> Task objective:
Give the records again. Keep them exact and leave out the images.
━━━━━ Records
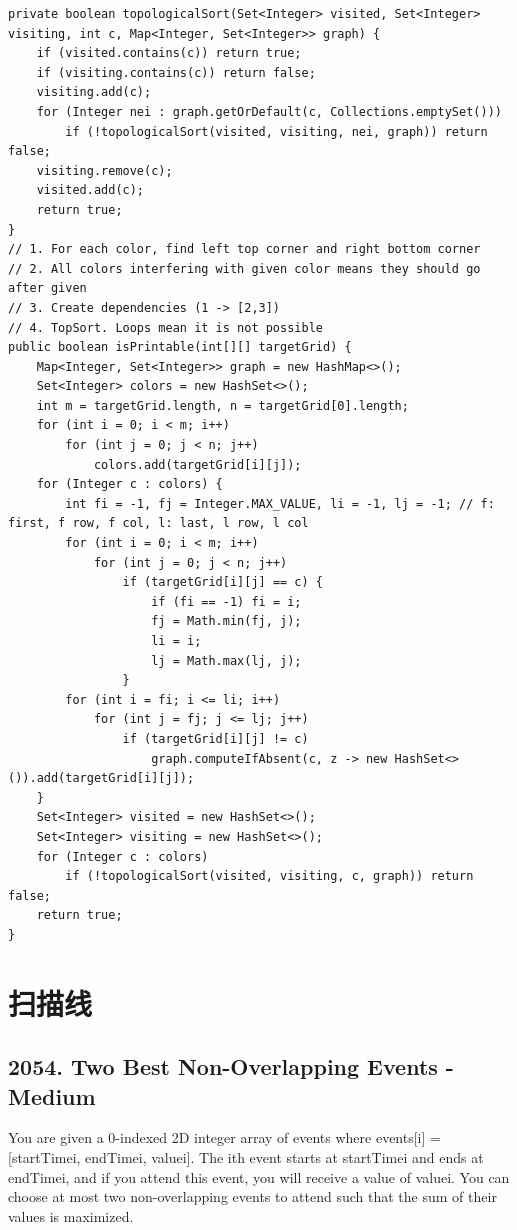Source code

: \documentclass[9pt, b5paaper]{book}
\begin{document}
\begin{verbatim}
private boolean topologicalSort(Set<Integer> visited, Set<Integer> visiting, int c, Map<Integer, Set<Integer>> graph) {
    if (visited.contains(c)) return true;
    if (visiting.contains(c)) return false;
    visiting.add(c);
    for (Integer nei : graph.getOrDefault(c, Collections.emptySet())) 
        if (!topologicalSort(visited, visiting, nei, graph)) return  false;
    visiting.remove(c);
    visited.add(c);
    return true;
}
// 1. For each color, find left top corner and right bottom corner
// 2. All colors interfering with given color means they should go after given
// 3. Create dependencies (1 -> [2,3])
// 4. TopSort. Loops mean it is not possible
public boolean isPrintable(int[][] targetGrid) {
    Map<Integer, Set<Integer>> graph = new HashMap<>();
    Set<Integer> colors = new HashSet<>();
    int m = targetGrid.length, n = targetGrid[0].length;
    for (int i = 0; i < m; i++) 
        for (int j = 0; j < n; j++) 
            colors.add(targetGrid[i][j]);
    for (Integer c : colors) {
        int fi = -1, fj = Integer.MAX_VALUE, li = -1, lj = -1; // f: first, f row, f col, l: last, l row, l col
        for (int i = 0; i < m; i++) 
            for (int j = 0; j < n; j++) 
                if (targetGrid[i][j] == c) {
                    if (fi == -1) fi = i;
                    fj = Math.min(fj, j);
                    li = i;
                    lj = Math.max(lj, j);
                }
        for (int i = fi; i <= li; i++) 
            for (int j = fj; j <= lj; j++) 
                if (targetGrid[i][j] != c) 
                    graph.computeIfAbsent(c, z -> new HashSet<>()).add(targetGrid[i][j]);
    }
    Set<Integer> visited = new HashSet<>();
    Set<Integer> visiting = new HashSet<>();
    for (Integer c : colors) 
        if (!topologicalSort(visited, visiting, c, graph)) return false;
    return true;
}
\end{verbatim}


\chapter{扫描线}
\label{sec-19}
\section{2054. Two Best Non-Overlapping Events - Medium}
\label{sec-19-1}
You are given a 0-indexed 2D integer array of events where events[i] = [startTimei, endTimei, valuei]. The ith event starts at startTimei and ends at endTimei, and if you attend this event, you will receive a value of valuei. You can choose at most two non-overlapping events to attend such that the sum of their values is maximized.
\end{document}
━━━━━━━━━━
> Reply to the task:
Source code

: \documentclass[9pt, b5paaper]{book}
\begin{document}
\begin{verbatim}
private boolean topologicalSort(Set<Integer> visited, Set<Integer> visiting, int c, Map<Integer, Set<Integer>> graph) {
    if (visited.contains(c)) return true;
    if (visiting.contains(c)) return false;
    visiting.add(c);
    for (Integer nei : graph.getOrDefault(c, Collections.emptySet())) 
        if (!topologicalSort(visited, visiting, nei, graph)) return  false;
    visiting.remove(c);
    visited.add(c);
    return true;
}
// 1. For each color, find left top corner and right bottom corner
// 2. All colors interfering with given color means they should go after given
// 3. Create dependencies (1 -> [2,3])
// 4. TopSort. Loops mean it is not possible
public boolean isPrintable(int[][] targetGrid) {
    Map<Integer, Set<Integer>> graph = new HashMap<>();
    Set<Integer> colors = new HashSet<>();
    int m = targetGrid.length, n = targetGrid[0].length;
    for (int i = 0; i < m; i++) 
        for (int j = 0; j < n; j++) 
            colors.add(targetGrid[i][j]);
    for (Integer c : colors) {
        int fi = -1, fj = Integer.MAX_VALUE, li = -1, lj = -1; // f: first, f row, f col, l: last, l row, l col
        for (int i = 0; i < m; i++) 
            for (int j = 0; j < n; j++) 
                if (targetGrid[i][j] == c) {
                    if (fi == -1) fi = i;
                    fj = Math.min(fj, j);
                    li = i;
                    lj = Math.max(lj, j);
                }
        for (int i = fi; i <= li; i++) 
            for (int j = fj; j <= lj; j++) 
                if (targetGrid[i][j] != c) 
                    graph.computeIfAbsent(c, z -> new HashSet<>()).add(targetGrid[i][j]);
    }
    Set<Integer> visited = new HashSet<>();
    Set<Integer> visiting = new HashSet<>();
    for (Integer c : colors) 
        if (!topologicalSort(visited, visiting, c, graph)) return false;
    return true;
}
\end{verbatim}


\chapter{扫描线}
\label{sec-19}
\section{2054. Two Best Non-Overlapping Events - Medium}
\label{sec-19-1}
You are given a 0-indexed 2D integer array of events where events[i] = [startTimei, endTimei, valuei]. The ith event starts at startTimei and ends at endTimei, and if you attend this event, you will receive a value of valuei. You can choose at most two non-overlapping events to attend such that the sum of their values is maximized.
\end{document}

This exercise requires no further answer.